Fireworks in the sky. A sweaty forehead. Muscle spasms. Ouch. Yum. Ouch. Where's the ibuprofen?

Two tables away, a middle-aged Chinese woman shielded her child's eyes from the sweaty paraplegic strip-show.

Sunday 14 March 2010

Slovakia
















Czech and Slovak House
West Hampstead
74 West End Lane
020 7372 1193

Wonderful and miserable in equal measures, Czech and Slovak House is communist to the core. We were led into an empty restaurant, reminiscent of crap embassy waiting rooms and dilapidated seaside B&Bs. "I feel like we're about to eat a hotel breakfast," my friend said.

On the wall are pictures of Vaclav Havel, the Queen, some Pope and that's your lot.
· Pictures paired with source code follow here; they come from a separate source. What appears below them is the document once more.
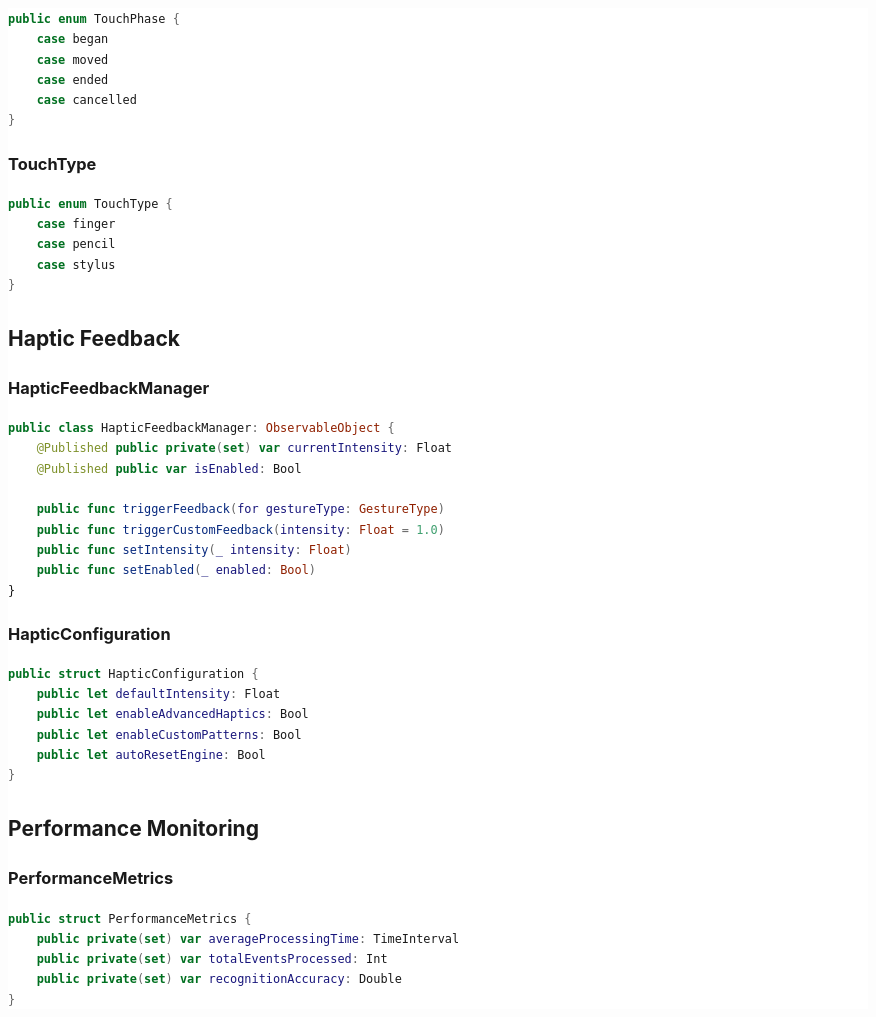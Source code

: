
 ```swift
public enum TouchPhase {
    case began
    case moved
    case ended
    case cancelled
}
```

### TouchType

```swift
public enum TouchType {
    case finger
    case pencil
    case stylus
}
```

## Haptic Feedback

### HapticFeedbackManager

```swift
public class HapticFeedbackManager: ObservableObject {
    @Published public private(set) var currentIntensity: Float
    @Published public var isEnabled: Bool
    
    public func triggerFeedback(for gestureType: GestureType)
    public func triggerCustomFeedback(intensity: Float = 1.0)
    public func setIntensity(_ intensity: Float)
    public func setEnabled(_ enabled: Bool)
}
```

### HapticConfiguration

```swift
public struct HapticConfiguration {
    public let defaultIntensity: Float
    public let enableAdvancedHaptics: Bool
    public let enableCustomPatterns: Bool
    public let autoResetEngine: Bool
}
```

## Performance Monitoring

### PerformanceMetrics

```swift
public struct PerformanceMetrics {
    public private(set) var averageProcessingTime: TimeInterval
    public private(set) var totalEventsProcessed: Int
    public private(set) var recognitionAccuracy: Double
}
```
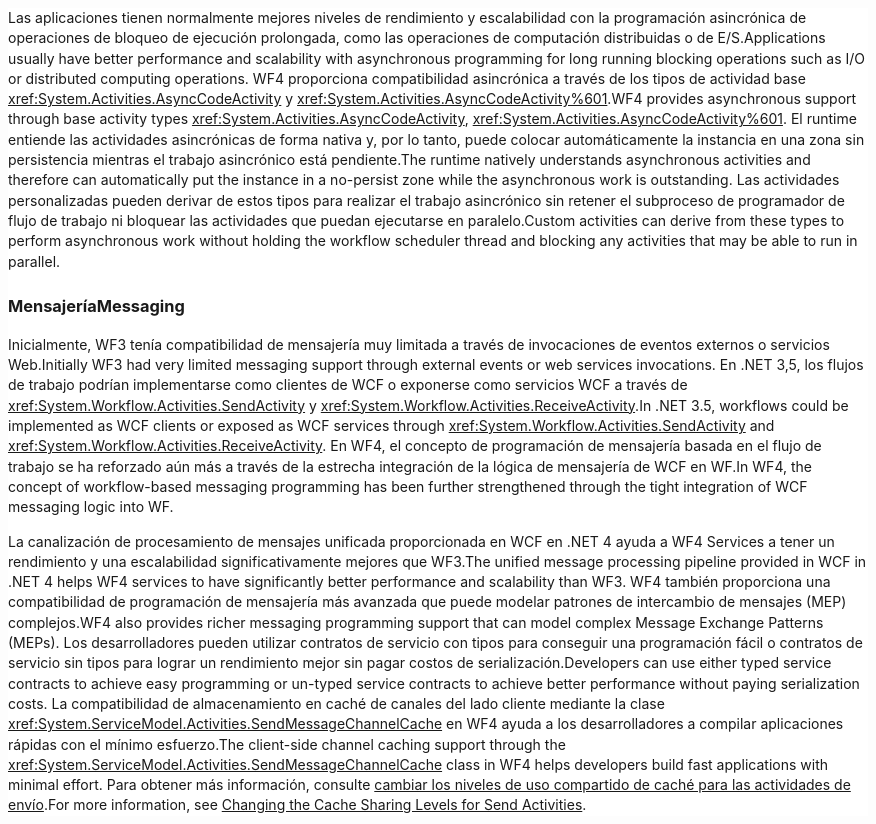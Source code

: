  <span data-ttu-id="f0f26-164">Las aplicaciones tienen normalmente mejores niveles de rendimiento y escalabilidad con la programación asincrónica de operaciones de bloqueo de ejecución prolongada, como las operaciones de computación distribuidas o de E/S.</span><span class="sxs-lookup"><span data-stu-id="f0f26-164">Applications usually have better performance and scalability with asynchronous programming for long running blocking operations such as I/O or distributed computing operations.</span></span> <span data-ttu-id="f0f26-165">WF4 proporciona compatibilidad asincrónica a través de los tipos de actividad base <xref:System.Activities.AsyncCodeActivity> y <xref:System.Activities.AsyncCodeActivity%601>.</span><span class="sxs-lookup"><span data-stu-id="f0f26-165">WF4 provides asynchronous support through base activity types <xref:System.Activities.AsyncCodeActivity>, <xref:System.Activities.AsyncCodeActivity%601>.</span></span> <span data-ttu-id="f0f26-166">El runtime entiende las actividades asincrónicas de forma nativa y, por lo tanto, puede colocar automáticamente la instancia en una zona sin persistencia mientras el trabajo asincrónico está pendiente.</span><span class="sxs-lookup"><span data-stu-id="f0f26-166">The runtime natively understands asynchronous activities and therefore can automatically put the instance in a no-persist zone while the asynchronous work is outstanding.</span></span> <span data-ttu-id="f0f26-167">Las actividades personalizadas pueden derivar de estos tipos para realizar el trabajo asincrónico sin retener el subproceso de programador de flujo de trabajo ni bloquear las actividades que puedan ejecutarse en paralelo.</span><span class="sxs-lookup"><span data-stu-id="f0f26-167">Custom activities can derive from these types to perform asynchronous work without holding the workflow scheduler thread and blocking any activities that may be able to run in parallel.</span></span>

### <a name="messaging"></a><span data-ttu-id="f0f26-168">Mensajería</span><span class="sxs-lookup"><span data-stu-id="f0f26-168">Messaging</span></span>
 <span data-ttu-id="f0f26-169">Inicialmente, WF3 tenía compatibilidad de mensajería muy limitada a través de invocaciones de eventos externos o servicios Web.</span><span class="sxs-lookup"><span data-stu-id="f0f26-169">Initially WF3 had very limited messaging support through external events or web services invocations.</span></span> <span data-ttu-id="f0f26-170">En .NET 3,5, los flujos de trabajo podrían implementarse como clientes de WCF o exponerse como servicios WCF a través de <xref:System.Workflow.Activities.SendActivity> y <xref:System.Workflow.Activities.ReceiveActivity>.</span><span class="sxs-lookup"><span data-stu-id="f0f26-170">In .NET 3.5, workflows could be implemented as WCF clients or exposed as WCF services through <xref:System.Workflow.Activities.SendActivity> and <xref:System.Workflow.Activities.ReceiveActivity>.</span></span> <span data-ttu-id="f0f26-171">En WF4, el concepto de programación de mensajería basada en el flujo de trabajo se ha reforzado aún más a través de la estrecha integración de la lógica de mensajería de WCF en WF.</span><span class="sxs-lookup"><span data-stu-id="f0f26-171">In WF4, the concept of workflow-based messaging programming has been further strengthened through the tight integration of WCF messaging logic into WF.</span></span>

 <span data-ttu-id="f0f26-172">La canalización de procesamiento de mensajes unificada proporcionada en WCF en .NET 4 ayuda a WF4 Services a tener un rendimiento y una escalabilidad significativamente mejores que WF3.</span><span class="sxs-lookup"><span data-stu-id="f0f26-172">The unified message processing pipeline provided in WCF in .NET 4 helps WF4 services to have significantly better performance and scalability than WF3.</span></span> <span data-ttu-id="f0f26-173">WF4 también proporciona una compatibilidad de programación de mensajería más avanzada que puede modelar patrones de intercambio de mensajes (MEP) complejos.</span><span class="sxs-lookup"><span data-stu-id="f0f26-173">WF4 also provides richer messaging programming support that can model complex Message Exchange Patterns (MEPs).</span></span> <span data-ttu-id="f0f26-174">Los desarrolladores pueden utilizar contratos de servicio con tipos para conseguir una programación fácil o contratos de servicio sin tipos para lograr un rendimiento mejor sin pagar costos de serialización.</span><span class="sxs-lookup"><span data-stu-id="f0f26-174">Developers can use either typed service contracts to achieve easy programming or un-typed service contracts to achieve better performance without paying serialization costs.</span></span> <span data-ttu-id="f0f26-175">La compatibilidad de almacenamiento en caché de canales del lado cliente mediante la clase <xref:System.ServiceModel.Activities.SendMessageChannelCache> en WF4 ayuda a los desarrolladores a compilar aplicaciones rápidas con el mínimo esfuerzo.</span><span class="sxs-lookup"><span data-stu-id="f0f26-175">The client-side channel caching support through the <xref:System.ServiceModel.Activities.SendMessageChannelCache> class in WF4 helps developers build fast applications with minimal effort.</span></span> <span data-ttu-id="f0f26-176">Para obtener más información, consulte [cambiar los niveles de uso compartido de caché para las actividades de envío](../wcf/feature-details/changing-the-cache-sharing-levels-for-send-activities.md).</span><span class="sxs-lookup"><span data-stu-id="f0f26-176">For more information, see [Changing the Cache Sharing Levels for Send Activities](../wcf/feature-details/changing-the-cache-sharing-levels-for-send-activities.md).</span></span>
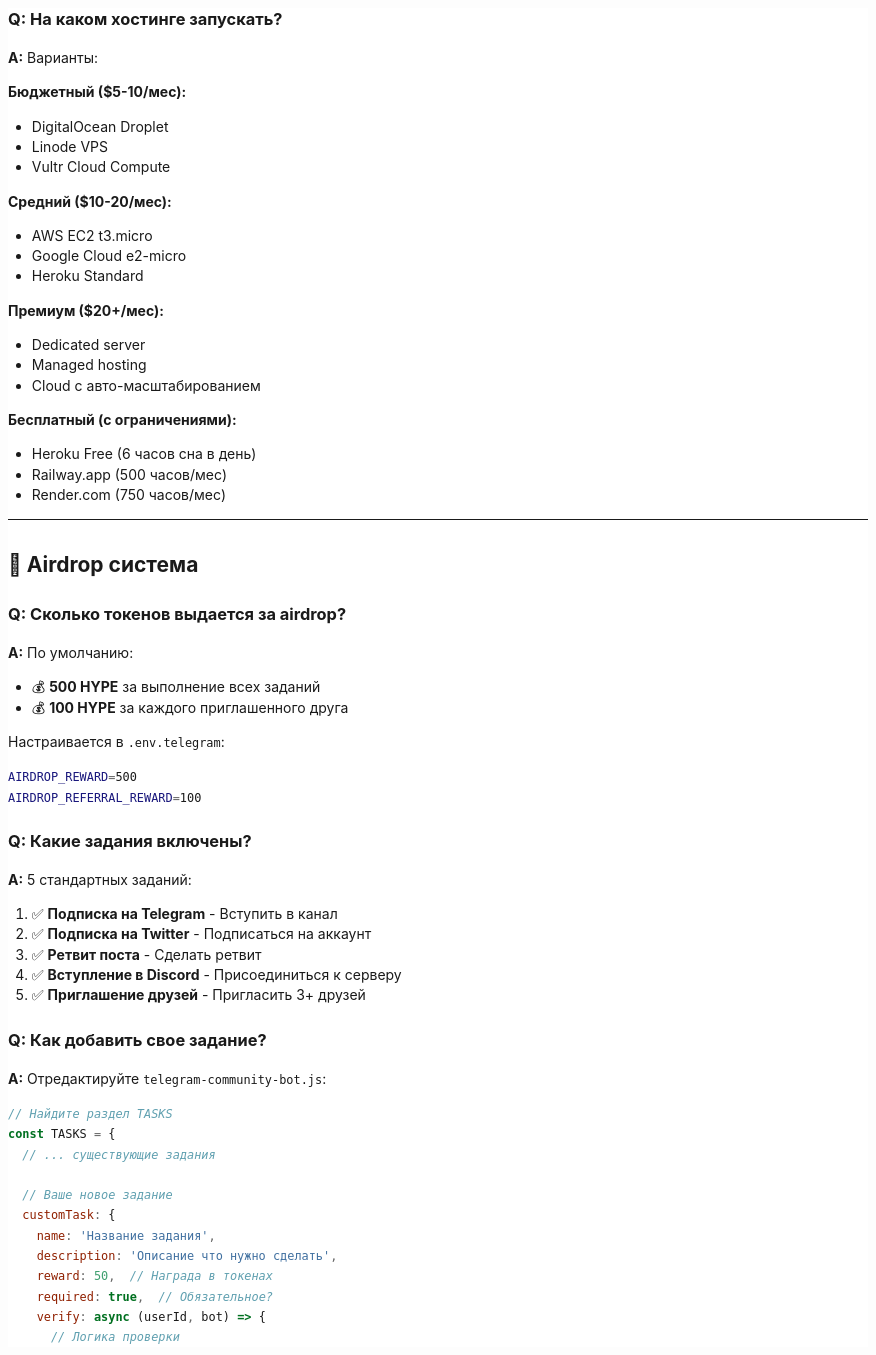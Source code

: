 ### Q: На каком хостинге запускать?

**A:** Варианты:

**Бюджетный ($5-10/мес):**
- DigitalOcean Droplet
- Linode VPS
- Vultr Cloud Compute

**Средний ($10-20/мес):**
- AWS EC2 t3.micro
- Google Cloud e2-micro
- Heroku Standard

**Премиум ($20+/мес):**
- Dedicated server
- Managed hosting
- Cloud с авто-масштабированием

**Бесплатный (с ограничениями):**
- Heroku Free (6 часов сна в день)
- Railway.app (500 часов/мес)
- Render.com (750 часов/мес)

---

## 🎁 Airdrop система

### Q: Сколько токенов выдается за airdrop?

**A:** По умолчанию:
- 💰 **500 HYPE** за выполнение всех заданий
- 💰 **100 HYPE** за каждого приглашенного друга

Настраивается в `.env.telegram`:
```bash
AIRDROP_REWARD=500
AIRDROP_REFERRAL_REWARD=100
```

### Q: Какие задания включены?

**A:** 5 стандартных заданий:

1. ✅ **Подписка на Telegram** - Вступить в канал
2. ✅ **Подписка на Twitter** - Подписаться на аккаунт
3. ✅ **Ретвит поста** - Сделать ретвит
4. ✅ **Вступление в Discord** - Присоединиться к серверу
5. ✅ **Приглашение друзей** - Пригласить 3+ друзей

### Q: Как добавить свое задание?

**A:** Отредактируйте `telegram-community-bot.js`:

```javascript
// Найдите раздел TASKS
const TASKS = {
  // ... существующие задания

  // Ваше новое задание
  customTask: {
    name: 'Название задания',
    description: 'Описание что нужно сделать',
    reward: 50,  // Награда в токенах
    required: true,  // Обязательное?
    verify: async (userId, bot) => {
      // Логика проверки
```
In the next room hangs a large map of Slovakia and nothing else. The first page of the menu inexplicably features a cartoon-chef-child molester with half a tie, a monster's hand, a scarred forehead and flapping rabbit's ears made of burnt skin. We would proceed with caution.

Our waiter assured us that Czech and Slovak food are exactly the same, but my research suggested otherwise. Halusky is the Slovak national dish - not much of a hit in the Czech Republic, but a number one chart-topper since forever in Slovakia and in big letters at the top of the menu here.

It's a remarkably unsophisticated piece of work: a yellowy-white stodge, copious in carbs, positively Molvanian, guaranteeing obesity in 30 minutes or your money back. It combined Spam-like smoked sausage with a vast quantity of bryndna (sheep's cheese) and tiny potato dumplings like miniature gnocchi. I liked it, and felt guilty immediately.

We shared an outrageously indulgent starter of fried bread with melted cheese and garlic, a gut-tormenting classic. Oh, the deliciousness. And we enjoyed our main courses, too. We had half a portion of wild boar with cheese sauce and dumplings, and half a portion of roast pork with sauerkraut and dumplings. Czech/Slovak dumplings, we discovered, are what we know as bread. It was comfort food at its most comforting, and the pilsner is cheap, froth-topped and excellent.

This place is unashamedly retro, a Soviet bloc time-warp. I love it. And I've still got here to Czech out. Sorry.